In collaboration with the Corps of Engineers, the business owners in the Valley worked to build a private levee to 500-year levels to protect their community. It bought them some time. But there are signs that levees only cause more problems by channelling more water into a narrower space. One levee built to protect a city in 1970 might be the one that aids the destruction of a suburb in 2010. In 2011, engineers dramatically blew up a levee on the Mississippi to save several small towns. Between the construction of levees and encroaching development, rivers often don't have anywhere to go.
Images collected by a drone of the flooded and inaccessible St. Vrain and Left Hand Creeks, in Boulder County, image by Falcon UAV
In the short term, engineers also need to learn about how their structures behave before they're overwhelmed in order to design better solutions. In Colorado, the owner of a company that sells unmanned aerial vehicles (UAVs) got a lot of attention this week when he tried to use a drone to help assess damage to roads and bridges. Apparently he was ordered to stop by the Boulder County sheriff department—though the track record for drones in floods is proven.
Since 2009, drones have been used successfully in flooding events on the Red River in Grand Forks, North Dakota to survey weaknesses in the current infrastructure and make hydrological predictions. (The rest of the time, these particular drones patrol the U.S./Canada border for drug trafficking and other immigration-related issues.) The drones make sense: Satellite imagery is limited in detail, and helicopters sometimes can't fly in the inclement weather that usually accompanies flash flooding. If drones could be used to locate people stranded by flooding, or warn residents ahead of time, they might be able to help save lives, too.
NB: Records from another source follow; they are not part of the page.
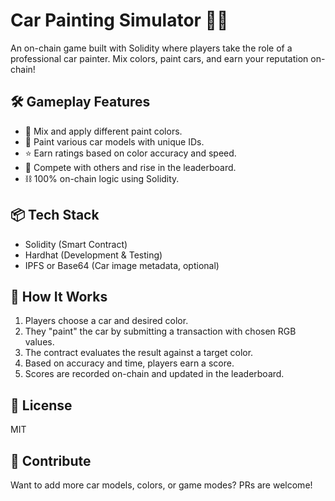 # Car Painting Simulator 🎨🚗     
          
An on-chain game built with Solidity where players take the role of a professional car painter. Mix colors, paint cars, and earn your reputation on-chain!     
        
## 🛠️ Gameplay Features              
          
- 🎨 Mix and apply different paint colors.     
- 🚗 Paint various car models with unique IDs.       
- ⭐ Earn ratings based on color accuracy and speed.    
- 🔄 Compete with others and rise in the leaderboard.    
- ⛓️ 100% on-chain logic using Solidity.    
       
## 📦 Tech Stack      
   
- Solidity (Smart Contract)         
- Hardhat (Development & Testing)       
- IPFS or Base64 (Car image metadata, optional)     
           
## 🚀 How It Works   
   
1. Players choose a car and desired color.    
2. They "paint" the car by submitting a transaction with chosen RGB values.   
3. The contract evaluates the result against a target color.    
4. Based on accuracy and time, players earn a score.        
5. Scores are recorded on-chain and updated in the leaderboard.  
 
## 📄 License
 
MIT

## 🙌 Contribute 
 
Want to add more car models, colors, or game modes? PRs are welcome!
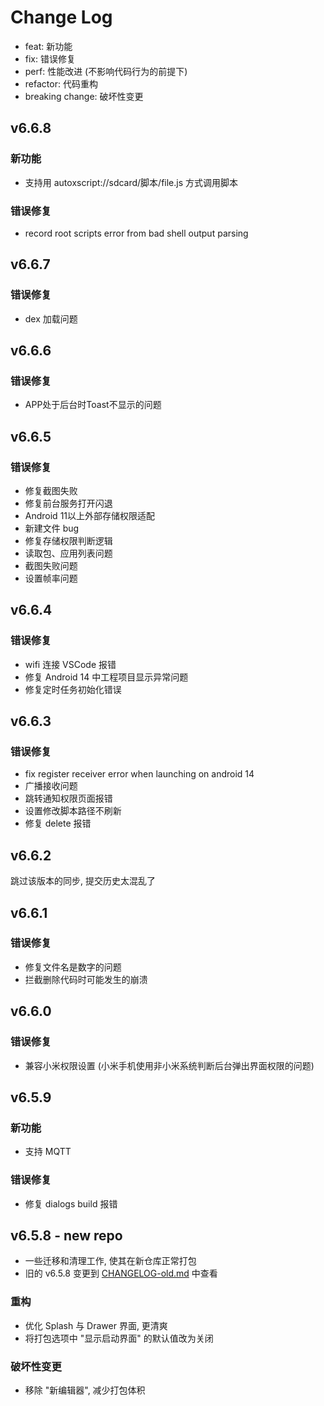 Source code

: # Change Log

- feat: 新功能
- fix: 错误修复
- perf: 性能改进 (不影响代码行为的前提下)
- refactor: 代码重构
- breaking change: 破坏性变更

## v6.6.8

### 新功能

- 支持用 autoxscript://sdcard/脚本/file.js 方式调用脚本

### 错误修复

- record root scripts error from bad shell output parsing

## v6.6.7

### 错误修复

- dex 加载问题

## v6.6.6

### 错误修复

- APP处于后台时Toast不显示的问题

## v6.6.5

### 错误修复

- 修复截图失败
- 修复前台服务打开闪退
- Android 11以上外部存储权限适配
- 新建文件 bug
- 修复存储权限判断逻辑
- 读取包、应用列表问题
- 截图失败问题
- 设置帧率问题 

## v6.6.4

### 错误修复

- wifi 连接 VSCode 报错
- 修复 Android 14 中工程项目显示异常问题
- 修复定时任务初始化错误

## v6.6.3

### 错误修复

- fix register receiver error when launching on android 14
- 广播接收问题
- 跳转通知权限页面报错
- 设置修改脚本路径不刷新
- 修复 delete 报错

## v6.6.2

跳过该版本的同步, 提交历史太混乱了

## v6.6.1

### 错误修复

- 修复文件名是数字的问题  
- 拦截删除代码时可能发生的崩溃

## v6.6.0

### 错误修复

- 兼容小米权限设置 (小米手机使用非小米系统判断后台弹出界面权限的问题)

## v6.5.9

### 新功能

- 支持 MQTT

### 错误修复

- 修复 dialogs build 报错

## v6.5.8 - new repo

- 一些迁移和清理工作, 使其在新仓库正常打包
- 旧的 v6.5.8 变更到 [CHANGELOG-old.md](CHANGELOG-old.md) 中查看

### 重构

- 优化 Splash 与 Drawer 界面, 更清爽
- 将打包选项中 "显示启动界面" 的默认值改为关闭

### 破坏性变更
- 移除 "新编辑器", 减少打包体积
Still, one big issue remains: We love building our cities too close to dangerous rivers. And that's unlikely to change soon. "Is the government going to tell people they can't build their cabin next to the stream?" says Axt. "They don't want to be told that." A 2009 executive order aimed to toughen restrictions on floodplain development and discourage the addition of levees and dams that give hazardous areas a false sense of security.
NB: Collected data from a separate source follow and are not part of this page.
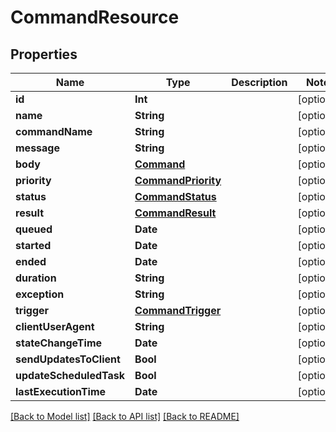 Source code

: # CommandResource

## Properties
Name | Type | Description | Notes
------------ | ------------- | ------------- | -------------
**id** | **Int** |  | [optional] 
**name** | **String** |  | [optional] 
**commandName** | **String** |  | [optional] 
**message** | **String** |  | [optional] 
**body** | [**Command**](Command.md) |  | [optional] 
**priority** | [**CommandPriority**](CommandPriority.md) |  | [optional] 
**status** | [**CommandStatus**](CommandStatus.md) |  | [optional] 
**result** | [**CommandResult**](CommandResult.md) |  | [optional] 
**queued** | **Date** |  | [optional] 
**started** | **Date** |  | [optional] 
**ended** | **Date** |  | [optional] 
**duration** | **String** |  | [optional] 
**exception** | **String** |  | [optional] 
**trigger** | [**CommandTrigger**](CommandTrigger.md) |  | [optional] 
**clientUserAgent** | **String** |  | [optional] 
**stateChangeTime** | **Date** |  | [optional] 
**sendUpdatesToClient** | **Bool** |  | [optional] 
**updateScheduledTask** | **Bool** |  | [optional] 
**lastExecutionTime** | **Date** |  | [optional] 

[[Back to Model list]](../README.md#documentation-for-models) [[Back to API list]](../README.md#documentation-for-api-endpoints) [[Back to README]](../README.md)



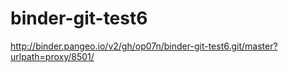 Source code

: # binder-git-test6

http://binder.pangeo.io/v2/gh/op07n/binder-git-test6.git/master?urlpath=proxy/8501/
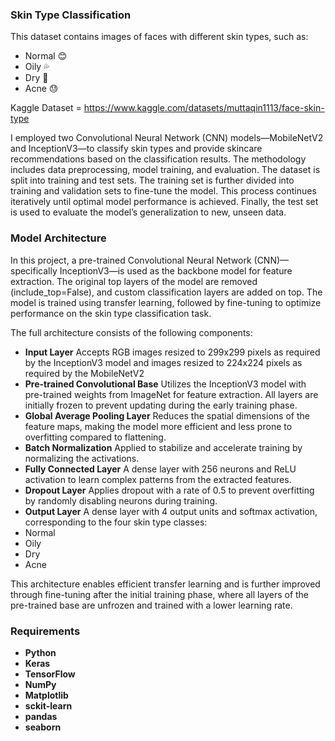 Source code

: ### Skin Type Classification
This dataset contains images of faces with different skin types, such as:
- Normal 😊
- Oily 💦
- Dry 🌵
- Acne 😓

Kaggle Dataset = https://www.kaggle.com/datasets/muttaqin1113/face-skin-type

I employed two Convolutional Neural Network (CNN) models—MobileNetV2 and InceptionV3—to classify skin types and provide skincare recommendations based on the classification results. The methodology includes data preprocessing, model training, and evaluation.
The dataset is split into training and test sets. The training set is further divided into training and validation sets to fine-tune the model. This process continues iteratively until optimal model performance is achieved. Finally, the test set is used to evaluate the model’s generalization to new, unseen data.

### Model Architecture
In this project, a pre-trained Convolutional Neural Network (CNN)—specifically InceptionV3—is used as the backbone model for feature extraction. The original top layers of the model are removed (include_top=False), and custom classification layers are added on top. The model is trained using transfer learning, followed by fine-tuning to optimize performance on the skin type classification task.

The full architecture consists of the following components:
- **Input Layer** 
Accepts RGB images resized to 299x299 pixels as required by the InceptionV3 model and images resized to 224x224 pixels as required by the MobileNetV2
- **Pre-trained Convolutional Base**
Utilizes the InceptionV3 model with pre-trained weights from ImageNet for feature extraction. All layers are initially frozen to prevent updating during the early training phase.
- **Global Average Pooling Layer**
Reduces the spatial dimensions of the feature maps, making the model more efficient and less prone to overfitting compared to flattening.
- **Batch Normalization**
Applied to stabilize and accelerate training by normalizing the activations.
- **Fully Connected Layer**
A dense layer with 256 neurons and ReLU activation to learn complex patterns from the extracted features.
- **Dropout Layer**
Applies dropout with a rate of 0.5 to prevent overfitting by randomly disabling neurons during training.
- **Output Layer**
A dense layer with 4 output units and softmax activation, corresponding to the four skin type classes:
- Normal
- Oily
- Dry
- Acne

This architecture enables efficient transfer learning and is further improved through fine-tuning after the initial training phase, where all layers of the pre-trained base are unfrozen and trained with a lower learning rate.


### Requirements
- **Python**
- **Keras** 
- **TensorFlow** 
- **NumPy** 
- **Matplotlib** 
- **sckit-learn**
- **pandas**
- **seaborn**
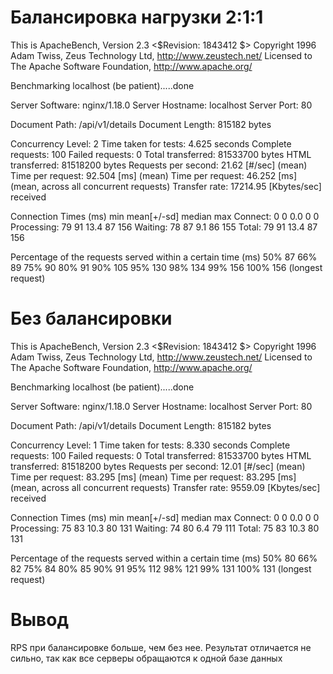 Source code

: # Балансировка нагрузки 2:1:1

This is ApacheBench, Version 2.3 <$Revision: 1843412 $>
Copyright 1996 Adam Twiss, Zeus Technology Ltd, http://www.zeustech.net/
Licensed to The Apache Software Foundation, http://www.apache.org/

Benchmarking localhost (be patient).....done


Server Software:        nginx/1.18.0
Server Hostname:        localhost
Server Port:            80

Document Path:          /api/v1/details
Document Length:        815182 bytes

Concurrency Level:      2
Time taken for tests:   4.625 seconds
Complete requests:      100
Failed requests:        0
Total transferred:      81533700 bytes
HTML transferred:       81518200 bytes
Requests per second:    21.62 [#/sec] (mean)
Time per request:       92.504 [ms] (mean)
Time per request:       46.252 [ms] (mean, across all concurrent requests)
Transfer rate:          17214.95 [Kbytes/sec] received

Connection Times (ms)
              min  mean[+/-sd] median   max
Connect:        0    0   0.0      0       0
Processing:    79   91  13.4     87     156
Waiting:       78   87   9.1     86     155
Total:         79   91  13.4     87     156

Percentage of the requests served within a certain time (ms)
  50%     87
  66%     89
  75%     90
  80%     91
  90%    105
  95%    130
  98%    134
  99%    156
 100%    156 (longest request)


 # Без балансировки

This is ApacheBench, Version 2.3 <$Revision: 1843412 $>
Copyright 1996 Adam Twiss, Zeus Technology Ltd, http://www.zeustech.net/
Licensed to The Apache Software Foundation, http://www.apache.org/

Benchmarking localhost (be patient).....done


Server Software:        nginx/1.18.0
Server Hostname:        localhost
Server Port:            80

Document Path:          /api/v1/details
Document Length:        815182 bytes

Concurrency Level:      1
Time taken for tests:   8.330 seconds
Complete requests:      100
Failed requests:        0
Total transferred:      81533700 bytes
HTML transferred:       81518200 bytes
Requests per second:    12.01 [#/sec] (mean)
Time per request:       83.295 [ms] (mean)
Time per request:       83.295 [ms] (mean, across all concurrent requests)
Transfer rate:          9559.09 [Kbytes/sec] received

Connection Times (ms)
              min  mean[+/-sd] median   max
Connect:        0    0   0.0      0       0
Processing:    75   83  10.3     80     131
Waiting:       74   80   6.4     79     111
Total:         75   83  10.3     80     131

Percentage of the requests served within a certain time (ms)
  50%     80
  66%     82
  75%     84
  80%     85
  90%     91
  95%    112
  98%    121
  99%    131
 100%    131 (longest request)


 # Вывод

 RPS при балансировке больше, чем без нее. Результат отличается не сильно, так как все серверы обращаются к одной базе данных

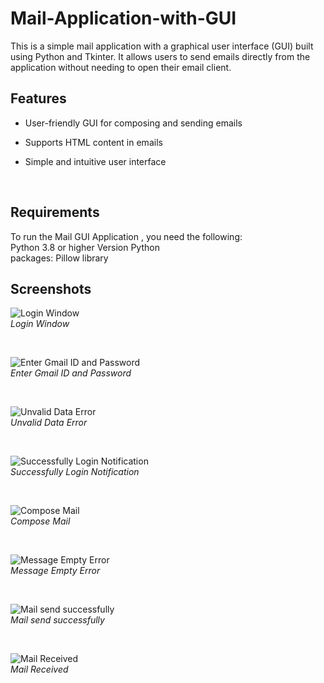 # Mail-Application-with-GUI
This is a simple mail application with a graphical user interface (GUI) built using Python and Tkinter. It allows users to send emails directly from the application without needing to open their email client.
<br />

## Features
-	User-friendly GUI for composing and sending emails
*	Supports HTML content in emails
+	Simple and intuitive user interface
<br />

## Requirements

To run the Mail GUI Application , you need the following:<br />
Python 3.8 or higher Version Python<br />
packages: Pillow library
<br />

## Screenshots
![Login Window](https://github.com/Aman-SKhobragade/Mail-Application-with-GUI/assets/133483484/478d50e8-4ac2-41e2-8dc6-3aa7c74b0336)<br />*Login Window*

<br />

![Enter Gmail ID and Password](https://github.com/Aman-SKhobragade/Mail-Application-with-GUI/assets/133483484/1c2e28ac-3e75-471b-9de6-9481b3d60ddf)<br />*Enter Gmail ID and Password*

<br />

![Unvalid Data Error](https://github.com/Aman-SKhobragade/Mail-Application-with-GUI/assets/133483484/85114e3a-7c6c-400e-883a-75655d7e0ba8)<br />*Unvalid Data Error*

<br />

![Successfully Login Notification](https://github.com/Aman-SKhobragade/Mail-Application-with-GUI/assets/133483484/55a5fc28-3ce7-46e6-a065-952cbfa75f24)<br />*Successfully Login Notification*

<br />

![Compose Mail](https://github.com/Aman-SKhobragade/Mail-Application-with-GUI/assets/133483484/6ef9ab5b-bf09-49f5-9682-97705e1a4736)<br />*Compose Mail*

<br />

![Message Empty Error](https://github.com/Aman-SKhobragade/Mail-Application-with-GUI/assets/133483484/90989b66-77b2-45ab-84d3-f10572f6a6f2)<br />*Message Empty Error*

<br />

![Mail send successfully](https://github.com/Aman-SKhobragade/Mail-Application-with-GUI/assets/133483484/15c354b1-a31a-422c-9c95-77bc2b3555a1)<br />*Mail send successfully*

<br />

![Mail Received](https://github.com/Aman-SKhobragade/Mail-Application-with-GUI/assets/133483484/097aa863-5b9a-4f32-9249-a53faed0a56c)<br />*Mail Received*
Especially after the exceptionally devastating coastal flooding events of Katrina and Sandy, cities might finally be paying attention, looking at environmental elements like marshlands that can provide both flood protection and open space opportunities. But maybe there's bigger cultural problem with American cities that needs to be addressed first. "We had a meeting with Dutch engineers and when they asked what we designed for—we said 100 years," says Casey. "They design for a 1,000-year event."